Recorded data

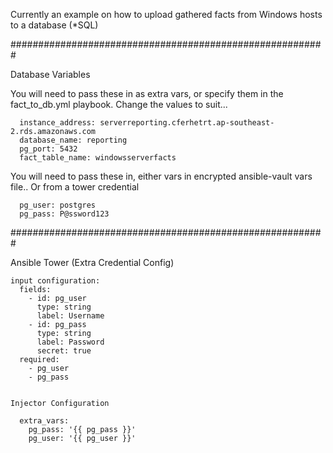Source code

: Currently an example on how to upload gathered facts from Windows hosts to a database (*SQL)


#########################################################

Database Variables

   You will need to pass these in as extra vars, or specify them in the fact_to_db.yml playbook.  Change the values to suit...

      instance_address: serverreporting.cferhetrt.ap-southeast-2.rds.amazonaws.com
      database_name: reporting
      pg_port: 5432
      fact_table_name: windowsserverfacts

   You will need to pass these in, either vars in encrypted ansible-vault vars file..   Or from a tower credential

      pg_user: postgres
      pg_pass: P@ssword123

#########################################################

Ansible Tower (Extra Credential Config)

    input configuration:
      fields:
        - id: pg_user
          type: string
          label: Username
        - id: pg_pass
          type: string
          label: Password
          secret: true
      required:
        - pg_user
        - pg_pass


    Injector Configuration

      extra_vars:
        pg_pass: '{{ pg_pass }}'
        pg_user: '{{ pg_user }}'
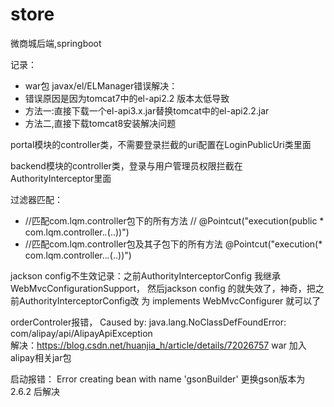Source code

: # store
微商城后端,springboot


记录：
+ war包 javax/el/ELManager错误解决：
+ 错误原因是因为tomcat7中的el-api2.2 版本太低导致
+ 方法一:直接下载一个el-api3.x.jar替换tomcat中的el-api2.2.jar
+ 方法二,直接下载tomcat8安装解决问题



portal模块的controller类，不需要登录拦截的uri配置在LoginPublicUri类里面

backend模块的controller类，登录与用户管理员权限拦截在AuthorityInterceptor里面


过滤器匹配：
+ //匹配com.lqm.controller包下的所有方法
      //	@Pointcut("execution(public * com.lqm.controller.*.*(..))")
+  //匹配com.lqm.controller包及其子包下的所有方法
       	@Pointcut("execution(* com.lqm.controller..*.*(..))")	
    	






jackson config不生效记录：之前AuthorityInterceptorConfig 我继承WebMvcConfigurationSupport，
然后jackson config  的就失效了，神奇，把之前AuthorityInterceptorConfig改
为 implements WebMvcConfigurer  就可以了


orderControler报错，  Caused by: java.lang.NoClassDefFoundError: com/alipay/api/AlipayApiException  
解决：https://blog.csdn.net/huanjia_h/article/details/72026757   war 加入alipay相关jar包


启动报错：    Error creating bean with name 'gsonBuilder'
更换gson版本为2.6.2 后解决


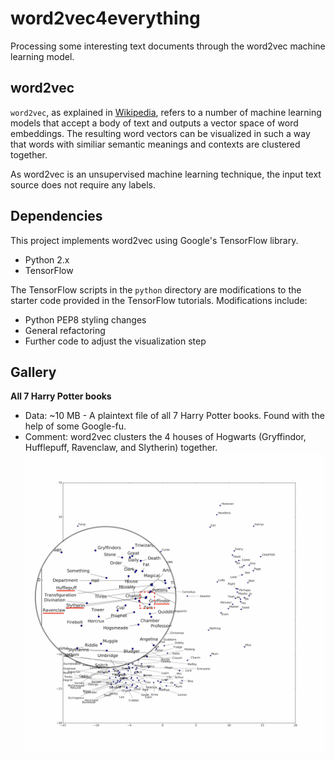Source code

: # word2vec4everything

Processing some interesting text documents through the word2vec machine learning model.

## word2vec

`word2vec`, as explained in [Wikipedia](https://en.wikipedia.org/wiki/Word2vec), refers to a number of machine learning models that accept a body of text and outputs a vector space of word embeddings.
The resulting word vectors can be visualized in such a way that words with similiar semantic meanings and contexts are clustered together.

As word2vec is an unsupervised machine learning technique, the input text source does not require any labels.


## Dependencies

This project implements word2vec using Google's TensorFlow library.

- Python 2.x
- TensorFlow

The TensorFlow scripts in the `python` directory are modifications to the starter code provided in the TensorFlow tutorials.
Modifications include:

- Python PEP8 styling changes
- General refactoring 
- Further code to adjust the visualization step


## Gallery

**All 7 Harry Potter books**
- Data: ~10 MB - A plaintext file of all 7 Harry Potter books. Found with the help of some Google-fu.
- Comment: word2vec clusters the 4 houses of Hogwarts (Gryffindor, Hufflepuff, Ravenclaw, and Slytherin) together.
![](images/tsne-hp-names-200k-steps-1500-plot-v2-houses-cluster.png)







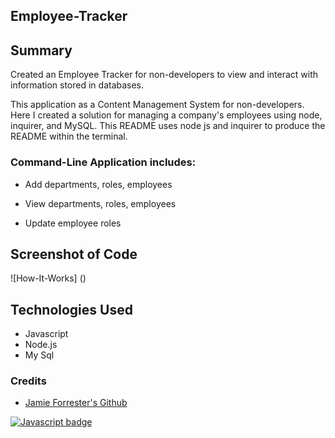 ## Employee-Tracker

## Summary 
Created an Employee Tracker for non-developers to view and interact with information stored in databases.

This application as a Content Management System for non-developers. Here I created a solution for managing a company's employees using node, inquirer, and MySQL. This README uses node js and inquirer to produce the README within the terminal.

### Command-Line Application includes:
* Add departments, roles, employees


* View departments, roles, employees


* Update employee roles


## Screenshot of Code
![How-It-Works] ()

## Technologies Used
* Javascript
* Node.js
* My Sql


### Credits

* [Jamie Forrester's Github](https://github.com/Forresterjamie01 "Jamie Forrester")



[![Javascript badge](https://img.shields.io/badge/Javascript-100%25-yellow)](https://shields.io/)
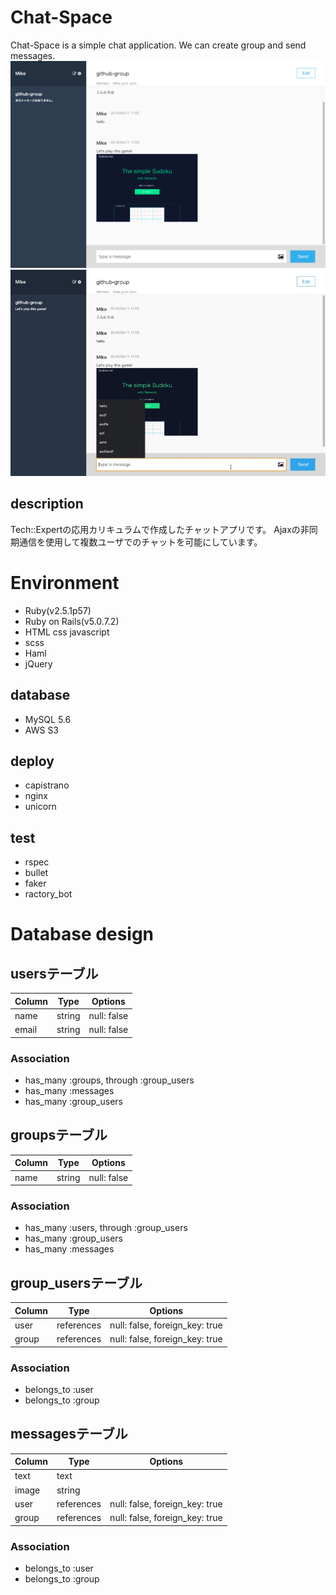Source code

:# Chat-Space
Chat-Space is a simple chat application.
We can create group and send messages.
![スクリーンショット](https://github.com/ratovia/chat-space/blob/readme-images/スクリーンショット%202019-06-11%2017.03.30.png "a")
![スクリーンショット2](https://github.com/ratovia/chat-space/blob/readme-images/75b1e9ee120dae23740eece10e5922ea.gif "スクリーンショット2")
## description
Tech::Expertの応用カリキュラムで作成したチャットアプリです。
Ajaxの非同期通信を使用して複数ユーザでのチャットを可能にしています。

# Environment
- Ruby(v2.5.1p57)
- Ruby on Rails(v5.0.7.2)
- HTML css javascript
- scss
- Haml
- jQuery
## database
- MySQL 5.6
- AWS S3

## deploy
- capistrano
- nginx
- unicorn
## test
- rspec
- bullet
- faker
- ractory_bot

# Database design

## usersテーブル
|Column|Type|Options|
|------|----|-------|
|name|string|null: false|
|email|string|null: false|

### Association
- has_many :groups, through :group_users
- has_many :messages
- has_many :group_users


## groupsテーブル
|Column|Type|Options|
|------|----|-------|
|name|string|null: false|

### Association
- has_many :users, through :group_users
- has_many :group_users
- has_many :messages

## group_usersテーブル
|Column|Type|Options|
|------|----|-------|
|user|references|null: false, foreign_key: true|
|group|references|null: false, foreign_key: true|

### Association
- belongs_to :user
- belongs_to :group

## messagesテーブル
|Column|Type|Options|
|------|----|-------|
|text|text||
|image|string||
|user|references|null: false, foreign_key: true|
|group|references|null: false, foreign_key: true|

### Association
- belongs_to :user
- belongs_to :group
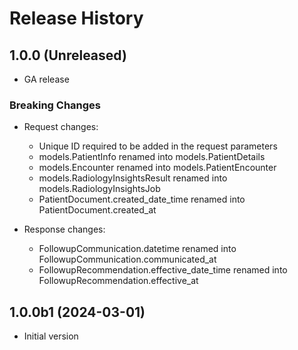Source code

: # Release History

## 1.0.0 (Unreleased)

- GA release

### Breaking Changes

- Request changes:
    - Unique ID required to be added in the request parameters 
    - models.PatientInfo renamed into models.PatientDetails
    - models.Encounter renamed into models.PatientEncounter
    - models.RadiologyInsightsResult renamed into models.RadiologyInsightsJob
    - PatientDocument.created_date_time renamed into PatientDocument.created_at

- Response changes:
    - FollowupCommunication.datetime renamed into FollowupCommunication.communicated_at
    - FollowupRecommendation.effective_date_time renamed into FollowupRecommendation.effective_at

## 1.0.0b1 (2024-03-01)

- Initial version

(WHAT THE TASK ASKS) Word for word, restate each line above, minus its pictures.

(WRITTEN ANSWER)
Source code

: Currently an example on how to upload gathered facts from Windows hosts to a database (*SQL)


#########################################################

Database Variables

   You will need to pass these in as extra vars, or specify them in the fact_to_db.yml playbook.  Change the values to suit...

      instance_address: serverreporting.cferhetrt.ap-southeast-2.rds.amazonaws.com
      database_name: reporting
      pg_port: 5432
      fact_table_name: windowsserverfacts

   You will need to pass these in, either vars in encrypted ansible-vault vars file..   Or from a tower credential

      pg_user: postgres
      pg_pass: P@ssword123

#########################################################

Ansible Tower (Extra Credential Config)

    input configuration:
      fields:
        - id: pg_user
          type: string
          label: Username
        - id: pg_pass
          type: string
          label: Password
          secret: true
      required:
        - pg_user
        - pg_pass


    Injector Configuration

      extra_vars:
        pg_pass: '{{ pg_pass }}'
        pg_user: '{{ pg_user }}'
Source code

: # store
微商城后端,springboot


记录：
+ war包 javax/el/ELManager错误解决：
+ 错误原因是因为tomcat7中的el-api2.2 版本太低导致
+ 方法一:直接下载一个el-api3.x.jar替换tomcat中的el-api2.2.jar
+ 方法二,直接下载tomcat8安装解决问题



portal模块的controller类，不需要登录拦截的uri配置在LoginPublicUri类里面

backend模块的controller类，登录与用户管理员权限拦截在AuthorityInterceptor里面


过滤器匹配：
+ //匹配com.lqm.controller包下的所有方法
      //	@Pointcut("execution(public * com.lqm.controller.*.*(..))")
+  //匹配com.lqm.controller包及其子包下的所有方法
       	@Pointcut("execution(* com.lqm.controller..*.*(..))")	
    	






jackson config不生效记录：之前AuthorityInterceptorConfig 我继承WebMvcConfigurationSupport，
然后jackson config  的就失效了，神奇，把之前AuthorityInterceptorConfig改
为 implements WebMvcConfigurer  就可以了


orderControler报错，  Caused by: java.lang.NoClassDefFoundError: com/alipay/api/AlipayApiException  
解决：https://blog.csdn.net/huanjia_h/article/details/72026757   war 加入alipay相关jar包


启动报错：    Error creating bean with name 'gsonBuilder'
更换gson版本为2.6.2 后解决


Source code

: # word2vec4everything

Processing some interesting text documents through the word2vec machine learning model.

## word2vec

`word2vec`, as explained in [Wikipedia](https://en.wikipedia.org/wiki/Word2vec), refers to a number of machine learning models that accept a body of text and outputs a vector space of word embeddings.
The resulting word vectors can be visualized in such a way that words with similiar semantic meanings and contexts are clustered together.

As word2vec is an unsupervised machine learning technique, the input text source does not require any labels.


## Dependencies

This project implements word2vec using Google's TensorFlow library.

- Python 2.x
- TensorFlow

The TensorFlow scripts in the `python` directory are modifications to the starter code provided in the TensorFlow tutorials.
Modifications include:

- Python PEP8 styling changes
- General refactoring 
- Further code to adjust the visualization step


## Gallery

**All 7 Harry Potter books**
- Data: ~10 MB - A plaintext file of all 7 Harry Potter books. Found with the help of some Google-fu.
- Comment: word2vec clusters the 4 houses of Hogwarts (Gryffindor, Hufflepuff, Ravenclaw, and Slytherin) together.
![](images/tsne-hp-names-200k-steps-1500-plot-v2-houses-cluster.png)







 ## Employee-Tracker

## Summary 
Created an Employee Tracker for non-developers to view and interact with information stored in databases.

This application as a Content Management System for non-developers. Here I created a solution for managing a company's employees using node, inquirer, and MySQL. This README uses node js and inquirer to produce the README within the terminal.

### Command-Line Application includes:
* Add departments, roles, employees


* View departments, roles, employees


* Update employee roles


## Screenshot of Code
![How-It-Works] ()

## Technologies Used
* Javascript
* Node.js
* My Sql


### Credits

* [Jamie Forrester's Github](https://github.com/Forresterjamie01 "Jamie Forrester")



[![Javascript badge](https://img.shields.io/badge/Javascript-100%25-yellow)](https://shields.io/)
Source code

:# Chat-Space
Chat-Space is a simple chat application.
We can create group and send messages.
![スクリーンショット](https://github.com/ratovia/chat-space/blob/readme-images/スクリーンショット%202019-06-11%2017.03.30.png "a")
![スクリーンショット2](https://github.com/ratovia/chat-space/blob/readme-images/75b1e9ee120dae23740eece10e5922ea.gif "スクリーンショット2")
## description
Tech::Expertの応用カリキュラムで作成したチャットアプリです。
Ajaxの非同期通信を使用して複数ユーザでのチャットを可能にしています。

# Environment
- Ruby(v2.5.1p57)
- Ruby on Rails(v5.0.7.2)
- HTML css javascript
- scss
- Haml
- jQuery
## database
- MySQL 5.6
- AWS S3

## deploy
- capistrano
- nginx
- unicorn
## test
- rspec
- bullet
- faker
- ractory_bot

# Database design

## usersテーブル
|Column|Type|Options|
|------|----|-------|
|name|string|null: false|
|email|string|null: false|

### Association
- has_many :groups, through :group_users
- has_many :messages
- has_many :group_users


## groupsテーブル
|Column|Type|Options|
|------|----|-------|
|name|string|null: false|

### Association
- has_many :users, through :group_users
- has_many :group_users
- has_many :messages

## group_usersテーブル
|Column|Type|Options|
|------|----|-------|
|user|references|null: false, foreign_key: true|
|group|references|null: false, foreign_key: true|

### Association
- belongs_to :user
- belongs_to :group

## messagesテーブル
|Column|Type|Options|
|------|----|-------|
|text|text||
|image|string||
|user|references|null: false, foreign_key: true|
|group|references|null: false, foreign_key: true|

### Association
- belongs_to :user
- belongs_to :group
Source code

: # Release History

## 1.0.0 (Unreleased)

- GA release

### Breaking Changes

- Request changes:
    - Unique ID required to be added in the request parameters 
    - models.PatientInfo renamed into models.PatientDetails
    - models.Encounter renamed into models.PatientEncounter
    - models.RadiologyInsightsResult renamed into models.RadiologyInsightsJob
    - PatientDocument.created_date_time renamed into PatientDocument.created_at

- Response changes:
    - FollowupCommunication.datetime renamed into FollowupCommunication.communicated_at
    - FollowupRecommendation.effective_date_time renamed into FollowupRecommendation.effective_at

## 1.0.0b1 (2024-03-01)

- Initial version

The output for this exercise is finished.